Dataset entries
================================

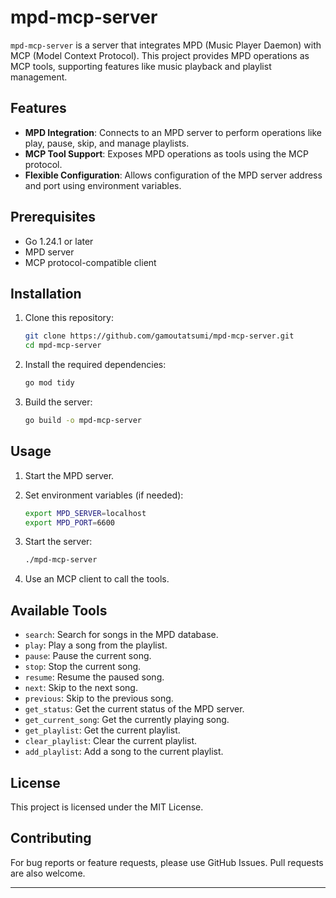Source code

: # mpd-mcp-server

`mpd-mcp-server` is a server that integrates MPD (Music Player Daemon) with MCP (Model Context Protocol). This project provides MPD operations as MCP tools, supporting features like music playback and playlist management.

## Features

- **MPD Integration**: Connects to an MPD server to perform operations like play, pause, skip, and manage playlists.
- **MCP Tool Support**: Exposes MPD operations as tools using the MCP protocol.
- **Flexible Configuration**: Allows configuration of the MPD server address and port using environment variables.

## Prerequisites

- Go 1.24.1 or later
- MPD server
- MCP protocol-compatible client

## Installation

1. Clone this repository:
   ```bash
   git clone https://github.com/gamoutatsumi/mpd-mcp-server.git
   cd mpd-mcp-server
   ```

2. Install the required dependencies:
   ```bash
   go mod tidy
   ```

3. Build the server:
   ```bash
   go build -o mpd-mcp-server
   ```

## Usage

1. Start the MPD server.

2. Set environment variables (if needed):
   ```bash
   export MPD_SERVER=localhost
   export MPD_PORT=6600
   ```

3. Start the server:
   ```bash
   ./mpd-mcp-server
   ```

4. Use an MCP client to call the tools.

## Available Tools

- `search`: Search for songs in the MPD database.
- `play`: Play a song from the playlist.
- `pause`: Pause the current song.
- `stop`: Stop the current song.
- `resume`: Resume the paused song.
- `next`: Skip to the next song.
- `previous`: Skip to the previous song.
- `get_status`: Get the current status of the MPD server.
- `get_current_song`: Get the currently playing song.
- `get_playlist`: Get the current playlist.
- `clear_playlist`: Clear the current playlist.
- `add_playlist`: Add a song to the current playlist.

## License

This project is licensed under the MIT License.

## Contributing

For bug reports or feature requests, please use GitHub Issues. Pull requests are also welcome.

---
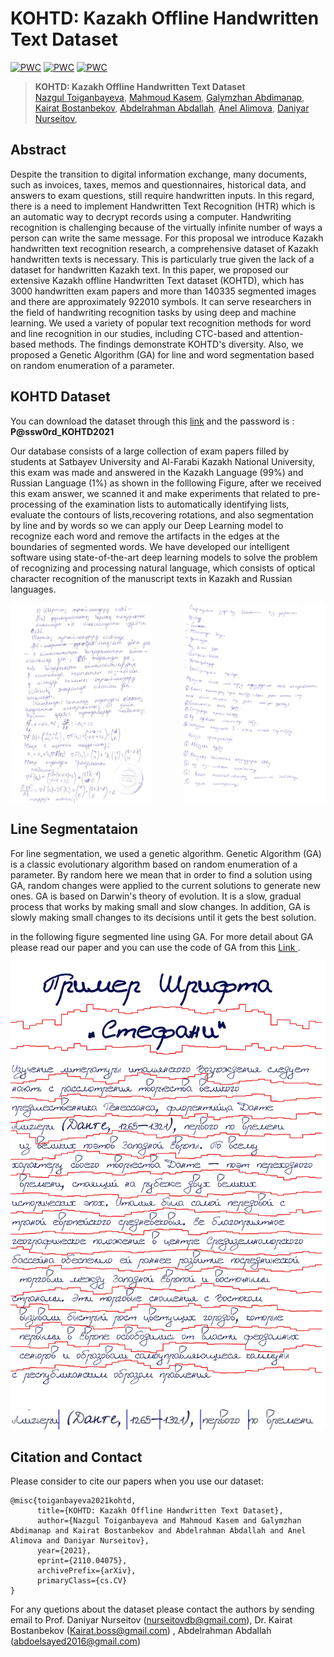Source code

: # KOHTD: Kazakh Offline Handwritten Text Dataset
[![PWC](https://img.shields.io/badge/PyTorch-v1.8-red)](https://pytorch.org/)
[![PWC](https://img.shields.io/badge/Tensorflow-v2.3-red)](https://pytorch.org/)
[![PWC](https://img.shields.io/badge/KOHTD-v1.0-red)](https://pytorch.org/)





> **KOHTD: Kazakh Offline Handwritten Text Dataset**<br>
> [Nazgul Toiganbayeva](https://github.com/abdoelsayed2016), 
> [Mahmoud Kasem](),
> [Galymzhan Abdimanap](),
> [Kairat Bostanbekov](),
> [Abdelrahman Abdallah](https://github.com/abdoelsayed2016),
> [Anel Alimova](),
> [Daniyar Nurseitov](),
> <br>

    



## Abstract 
Despite the transition to digital information exchange, many documents, such as invoices, taxes, memos and questionnaires, historical data, and answers to exam questions, still require handwritten inputs. In this regard, there is a need to implement Handwritten Text Recognition (HTR) which is an automatic way to decrypt records using a computer. Handwriting recognition is challenging because of the virtually infinite number of ways a person can write the same message. For this proposal we introduce Kazakh handwritten text recognition research, a comprehensive dataset of Kazakh handwritten texts is necessary. This is particularly true given the lack of a dataset for handwritten Kazakh text. In this paper, we proposed our extensive Kazakh offline Handwritten Text dataset (KOHTD), which has 3000 handwritten exam papers and  more than 140335 segmented images and there are approximately 922010 symbols. It can serve researchers in the field of handwriting recognition tasks by using deep and machine learning. We used a variety of popular text recognition methods for word and line recognition in our studies, including CTC-based and attention-based methods. The findings demonstrate KOHTD's diversity. Also, we proposed a Genetic Algorithm (GA) for line and word segmentation based on random enumeration of a parameter.

## KOHTD Dataset

You can download the dataset through this  <a href="https://drive.google.com/drive/folders/1zOAOD_E7FWW9NrRAXSci0zmk30yqJS4o">link</a>  and the password is : <b> P@ssw0rd_KOHTD2021</b>

Our database consists of a large collection of exam papers filled by students at Satbayev University and Al-Farabi Kazakh National University, this exam was made and answered in the Kazakh Language (99%) and Russian Language (1%) as shown in the folllowing Figure, after we received this exam answer, we scanned it and make experiments that related to pre-processing of the examination lists to automatically identifying lists, evaluate the contours of lists,recovering rotations, and also segmentation by line and by words so we can apply our Deep Learning model to recognize each word and remove the artifacts in the edges at the boundaries of segmented words. We have developed our intelligent software using state-of-the-art deep learning models to solve the problem of recognizing and processing natural language, which consists of optical character recognition of the manuscript texts in Kazakh and Russian languages.

<img src="images/Exam1.png" width="45%" height="40%" align="left">
<img src="images/Exam2.png" width="45%" height="40%" align="right">

<br clear="left">



## Line Segmentataion 
For line segmentation, we used a genetic algorithm. Genetic Algorithm (GA) is a classic evolutionary algorithm based on random enumeration of a parameter. By random here we mean that in order to find a solution using GA, random changes were applied to the current solutions to generate new ones. GA is based on Darwin's theory of evolution. It is a slow, gradual process that works by making small and slow changes. In addition, GA is slowly making small changes to its decisions until it gets the best solution.

in the  following figure segmented line  using GA. For more detail about GA please read our paper and you can use the code of GA from this <a href="https://github.com/GalymzhanAbdimanap/GeneticAlgorithm"> Link </a>.


<img src="images/7_gen_line_last.jpg">
<img src="images/Segmentation of words.jpg">

## Citation and Contact
Please consider to cite our papers when you use our dataset:
```
@misc{toiganbayeva2021kohtd,
      title={KOHTD: Kazakh Offline Handwritten Text Dataset}, 
      author={Nazgul Toiganbayeva and Mahmoud Kasem and Galymzhan Abdimanap and Kairat Bostanbekov and Abdelrahman Abdallah and Anel Alimova and Daniyar Nurseitov},
      year={2021},
      eprint={2110.04075},
      archivePrefix={arXiv},
      primaryClass={cs.CV}
}
```


For any quetions about the dataset please contact the authors by sending email to Prof. Daniyar Nurseitov
([nurseitovdb@gmail.com](mailto:nurseitovdb@gmail.com)), Dr. Kairat Bostanbekov
([Kairat.boss@gmail.com](mailto:Kairat.boss@gmail.com)) , Abdelrahman Abdallah ([abdoelsayed2016@gmail.com](mailto:abdoelsayed2016@gmail.com)) 
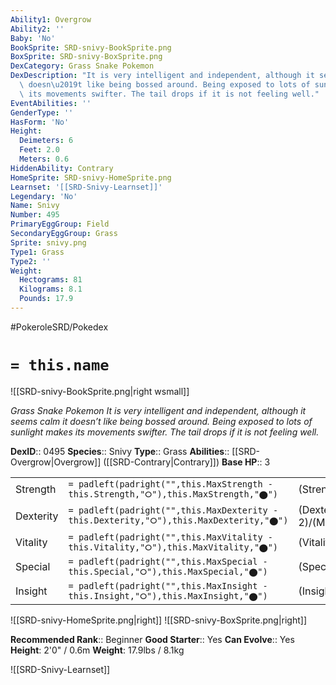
 ```yaml
---
Ability1: Overgrow
Ability2: ''
Baby: 'No'
BookSprite: SRD-snivy-BookSprite.png
BoxSprite: SRD-snivy-BoxSprite.png
DexCategory: Grass Snake Pokemon
DexDescription: "It is very intelligent and independent, although it seems calm it\
  \ doesn\u2019t like being bossed around. Being exposed to lots of sunlight makes\
  \ its movements swifter. The tail drops if it is not feeling well."
EventAbilities: ''
GenderType: ''
HasForm: 'No'
Height:
  Deimeters: 6
  Feet: 2.0
  Meters: 0.6
HiddenAbility: Contrary
HomeSprite: SRD-snivy-HomeSprite.png
Learnset: '[[SRD-Snivy-Learnset]]'
Legendary: 'No'
Name: Snivy
Number: 495
PrimaryEggGroup: Field
SecondaryEggGroup: Grass
Sprite: snivy.png
Type1: Grass
Type2: ''
Weight:
  Hectograms: 81
  Kilograms: 8.1
  Pounds: 17.9
---
```


#PokeroleSRD/Pokedex

# `= this.name`

![[SRD-snivy-BookSprite.png|right wsmall]]

*Grass Snake Pokemon*
*It is very intelligent and independent, although it seems calm it doesn’t like being bossed around. Being exposed to lots of sunlight makes its movements swifter. The tail drops if it is not feeling well.*

**DexID**:: 0495
**Species**:: Snivy
**Type**:: Grass
**Abilities**:: [[SRD-Overgrow|Overgrow]] ([[SRD-Contrary|Contrary]])
**Base HP**:: 3

|           |                                                                                        |                                          |
| --------- | -------------------------------------------------------------------------------------- | ---------------------------------------- |
| Strength  | `= padleft(padright("",this.MaxStrength - this.Strength,"⭘"),this.MaxStrength,"⬤")`    | (Strength::2)/(MaxStrength::4)   |
| Dexterity | `= padleft(padright("",this.MaxDexterity - this.Dexterity,"⭘"),this.MaxDexterity,"⬤")` | (Dexterity:: 2)/(MaxDexterity::4) |
| Vitality  | `= padleft(padright("",this.MaxVitality - this.Vitality,"⭘"),this.MaxVitality,"⬤")`    | (Vitality::2)/(MaxVitality::4)   |
| Special   | `= padleft(padright("",this.MaxSpecial - this.Special,"⭘"),this.MaxSpecial,"⬤")`       | (Special::2)/(MaxSpecial::4)     |
| Insight   | `= padleft(padright("",this.MaxInsight - this.Insight,"⭘"),this.MaxInsight,"⬤")`       | (Insight::2)/(MaxInsight::4)     |

![[SRD-snivy-HomeSprite.png|right]]
![[SRD-snivy-BoxSprite.png|right]]

**Recommended Rank**:: Beginner
**Good Starter**:: Yes
**Can Evolve**:: Yes
**Height**: 2'0" / 0.6m
**Weight**: 17.9lbs / 8.1kg

![[SRD-Snivy-Learnset]]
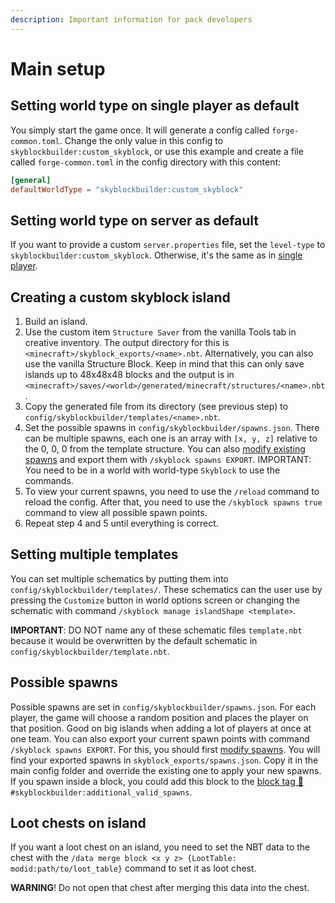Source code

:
 ```yaml
---
description: Important information for pack developers
---
```


# Main setup
## Setting world type on single player as default
You simply start the game once. It will generate a config called `forge-common.toml`. Change the only value in this
config to `skyblockbuilder:custom_skyblock`, or use this example and create a file called `forge-common.toml` in the
config directory with this content:
```toml
[general]
defaultWorldType = "skyblockbuilder:custom_skyblock"
```

## Setting world type on server as default
If you want to provide a custom `server.properties` file, set the `level-type` to `skyblockbuilder:custom_skyblock`.
Otherwise, it's the same as in [single player](#setting-world-type-on-single-player-as-default).

## Creating a custom skyblock island
1. Build an island.
2. Use the custom item `Structure Saver` from the vanilla Tools tab in creative inventory. The output directory for this
   is `<minecraft>/skyblock_exports/<name>.nbt`.
   Alternatively, you can also use the vanilla Structure Block. Keep in mind that this can only save islands up to
   48x48x48 blocks and the output is in `<minecraft>/saves/<world>/generated/minecraft/structures/<name>.nbt`.
3. Copy the generated file from its directory (see previous step) to `config/skyblockbuilder/templates/<name>.nbt`.
4. Set the possible spawns in `config/skyblockbuilder/spawns.json`. There can be multiple spawns, each one is an array
   with `[x, y, z]` relative to the 0, 0, 0 from the template structure. You can also
   [modify existing spawns](../user/user.md#modify-spawns) and export them with `/skyblock spawns EXPORT`.
   IMPORTANT: You need to be in a world with world-type `Skyblock` to use the commands.
5. To view your current spawns, you need to use the `/reload` command to reload the config. After that, you need to use
   the `/skyblock spawns true` command to view all possible spawn points.
6. Repeat step 4 and 5 until everything is correct.

## Setting multiple templates
You can set multiple schematics by putting them into `config/skyblockbuilder/templates/`. These schematics can the user
use by pressing the `Customize` button in world options screen or changing the schematic with
command `/skyblock manage islandShape <template>`.

**IMPORTANT**: DO NOT name any of these schematic files `template.nbt` because it would be overwritten by the default
schematic in `config/skyblockbuilder/template.nbt`.

## Possible spawns
Possible spawns are set in `config/skyblockbuilder/spawns.json`. For each player, the game will choose a random position
and places the player on that position. Good on big islands when adding a lot of players at once at one team. You can
also export your current spawn points with command `/skyblock spawns EXPORT`. For this, you should first
[modify spawns](../user/user.md#modify-spawns). You will find your exported spawns in `skyblock_exports/spawns.json`.
Copy it in the main config folder and override the existing one to apply your new spawns.
If you spawn inside a block, you could add this block to the
[block tag 🔗](https://minecraft.fandom.com/wiki/Tutorials/Creating_a_data_pack#Tags)
`#skyblockbuilder:additional_valid_spawns`.

## Loot chests on island
If you want a loot chest on an island, you need to set the NBT data to the chest with the
`/data merge block <x y z> {LootTable: modid:path/to/loot_table}` command to set it as loot chest.

**WARNING**! Do not open that chest after merging this data into the chest.
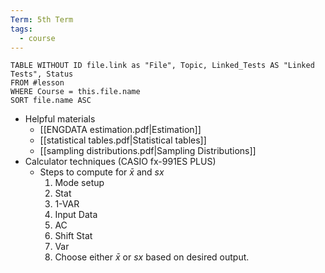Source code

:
 ```yaml
---
Term: 5th Term
tags:
  - course
---
```


```dataview
TABLE WITHOUT ID file.link as "File", Topic, Linked_Tests AS "Linked Tests", Status
FROM #lesson 
WHERE Course = this.file.name
SORT file.name ASC
```

- Helpful materials
	- [[ENGDATA estimation.pdf|Estimation]]
	- [[statistical tables.pdf|Statistical tables]]
	- [[sampling distributions.pdf|Sampling Distributions]]
- Calculator techniques (CASIO fx-991ES PLUS)
	- Steps to compute for $\bar{x}$ and $sx$
		1. Mode setup
		2. Stat
		3. 1-VAR
		4. Input Data
		5. AC
		6. Shift Stat
		7. Var
		8. Choose either $\bar{x}$ or $sx$ based on desired output.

================================

- [What you will do]: When you reach the line containing "You can set" in the data above, start copying exactly, and stop after the line containing "## Possible spawns".

- [Solution to this problem]:
You can set multiple schematics by putting them into `config/skyblockbuilder/templates/`. These schematics can the user
use by pressing the `Customize` button in world options screen or changing the schematic with
command `/skyblock manage islandShape <template>`.

**IMPORTANT**: DO NOT name any of these schematic files `template.nbt` because it would be overwritten by the default
schematic in `config/skyblockbuilder/template.nbt`.

## Possible spawns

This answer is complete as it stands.